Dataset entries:

════════

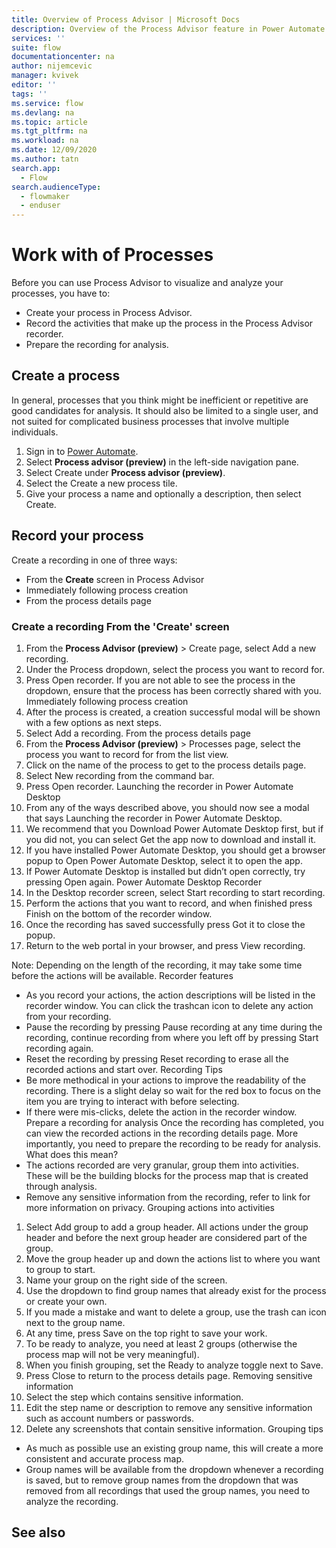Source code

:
 ```yaml
---
title: Overview of Process Advisor | Microsoft Docs
description: Overview of the Process Advisor feature in Power Automate.
services: ''
suite: flow
documentationcenter: na
author: nijemcevic 
manager: kvivek
editor: ''
tags: ''
ms.service: flow
ms.devlang: na
ms.topic: article
ms.tgt_pltfrm: na
ms.workload: na
ms.date: 12/09/2020
ms.author: tatn
search.app: 
  - Flow
search.audienceType: 
  - flowmaker
  - enduser
---
```

# Work with of Processes

Before you can use Process Advisor to visualize and analyze your processes, you have to:

- Create your process in Process Advisor.
- Record the activities that make up the process in the Process Advisor recorder.
- Prepare the recording for analysis.

## Create a process

In general, processes that you think might be inefficient or repetitive are good candidates for analysis. It should also be limited to a single user, and not suited for complicated business processes that involve multiple individuals.

1. Sign in to [Power Automate](https://powerautomate.microsoft.com/).
1. Select **Process advisor (preview)** in the left-side navigation pane.
1. Select Create under **Process advisor (preview)**.
1. Select the Create a new process tile.
1. Give your process a name and optionally a description, then select Create.

## Record your process

Create a recording in one of three ways:

- From the **Create** screen in Process Advisor
- Immediately following process creation
- From the process details page

### Create a recording From the 'Create' screen

1. From the **Process Advisor (preview)** > Create page, select Add a new recording.
2. Under the Process dropdown, select the process you want to record for.
3. Press Open recorder.
If you are not able to see the process in the dropdown, ensure that the process has been correctly shared with you.
Immediately following process creation
1. After the process is created, a creation successful modal will be shown with a few options as next steps.
2. Select Add a recording.
From the process details page
1.	From the **Process Advisor (preview)** > Processes page, select the process you want to record for from the list view.
2.	Click on the name of the process to get to the process details page.
3.	Select New recording from the command bar.
4.	Press Open recorder.
Launching the recorder in Power Automate Desktop
1.	From any of the ways described above, you should now see a modal that says Launching the recorder in Power Automate Desktop.
2.	We recommend that you Download Power Automate Desktop first, but if you did not, you can select Get the app now to download and install it.
5.	If you have installed Power Automate Desktop, you should get a browser popup to Open Power Automate Desktop, select it to open the app.
6.	If Power Automate Desktop is installed but didn’t open correctly, try pressing Open again.
Power Automate Desktop Recorder
1.	In the Desktop recorder screen, select Start recording to start recording.
2.	Perform the actions that you want to record, and when finished press Finish on the bottom of the recorder window.
3.	Once the recording has saved successfully press Got it to close the popup.
4.	Return to the web portal in your browser, and press View recording.

Note: Depending on the length of the recording, it may take some time before the actions will be available.
Recorder features
-	As you record your actions, the action descriptions will be listed in the recorder window. You can click the trashcan icon to delete any action from your recording.
-	Pause the recording by pressing Pause recording at any time during the recording, continue recording from where you left off by pressing Start recording again.
-	Reset the recording by pressing Reset recording to erase all the recorded actions and start over.
Recording Tips
-	Be more methodical in your actions to improve the readability of the recording. There is a slight delay so wait for the red box to focus on the item you are trying to interact with before selecting.
-	If there were mis-clicks, delete the action in the recorder window. 
Prepare a recording for analysis
Once the recording has completed, you can view the recorded actions in the recording details page. More importantly, you need to prepare the recording to be ready for analysis. What does this mean?
-	The actions recorded are very granular, group them into activities. These will be the building blocks for the process map that is created through analysis.
-	Remove any sensitive information from the recording, refer to link for more information on privacy.
Grouping actions into activities
1.	Select Add group to add a group header. All actions under the group header and before the next group header are considered part of the group.
2.	Move the group header up and down the actions list to where you want to group to start.
3.	Name your group on the right side of the screen.
4.	Use the dropdown to find group names that already exist for the process or create your own.
5.	If you made a mistake and want to delete a group, use the trash can icon next to the group name.
6.	At any time, press Save on the top right to save your work.
7.	To be ready to analyze, you need at least 2 groups (otherwise the process map will not be very meaningful).
8.	When you finish grouping, set the Ready to analyze toggle next to Save.
9.	Press Close to return to the process details page.
Removing sensitive information
1.	Select the step which contains sensitive information.
2.	Edit the step name or description to remove any sensitive information such as account numbers or passwords.
3.	Delete any screenshots that contain sensitive information.
Grouping tips
-	As much as possible use an existing group name, this will create a more consistent and accurate process map.
-	Group names will be available from the dropdown whenever a recording is saved, but to remove group names from the dropdown that was removed from all recordings that used the group names, you need to analyze the recording.


## See also

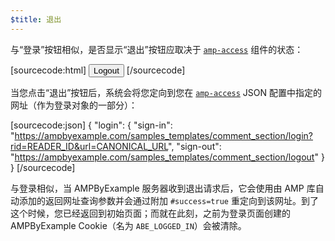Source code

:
 ```yaml
---
$title: 退出
---
```


与“登录”按钮相似，是否显示“退出”按钮应取决于 [`amp-access`](../../../../documentation/components/reference/amp-access.md) 组件的状态：

[sourcecode:html]
<button amp-access="loggedIn" amp-access-hide tabindex="0" on="tap:amp-access.login-sign-out" class="button-primary comment-button">Logout</button>
[/sourcecode]

当您点击“退出”按钮后，系统会将您定向到您在 [`amp-access`](../../../../documentation/components/reference/amp-access.md) JSON 配置中指定的网址（作为登录对象的一部分）：

[sourcecode:json]
{
"login": {
  "sign-in": "https://ampbyexample.com/samples_templates/comment_section/login?rid=READER_ID&url=CANONICAL_URL",
  "sign-out": "https://ampbyexample.com/samples_templates/comment_section/logout"
  }
}
[/sourcecode]

与登录相似，当 AMPByExample 服务器收到退出请求后，它会使用由 AMP 库自动添加的返回网址查询参数并会通过附加 `#success=true` 重定向到该网址。到了这个时候，您已经返回到初始页面；而就在此刻，之前为登录页面创建的 AMPByExample Cookie（名为 `ABE_LOGGED_IN`）会被清除。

════════

Exercise goal: Determine how many lines above hold the word "components", then give only that number.

The completed task: 2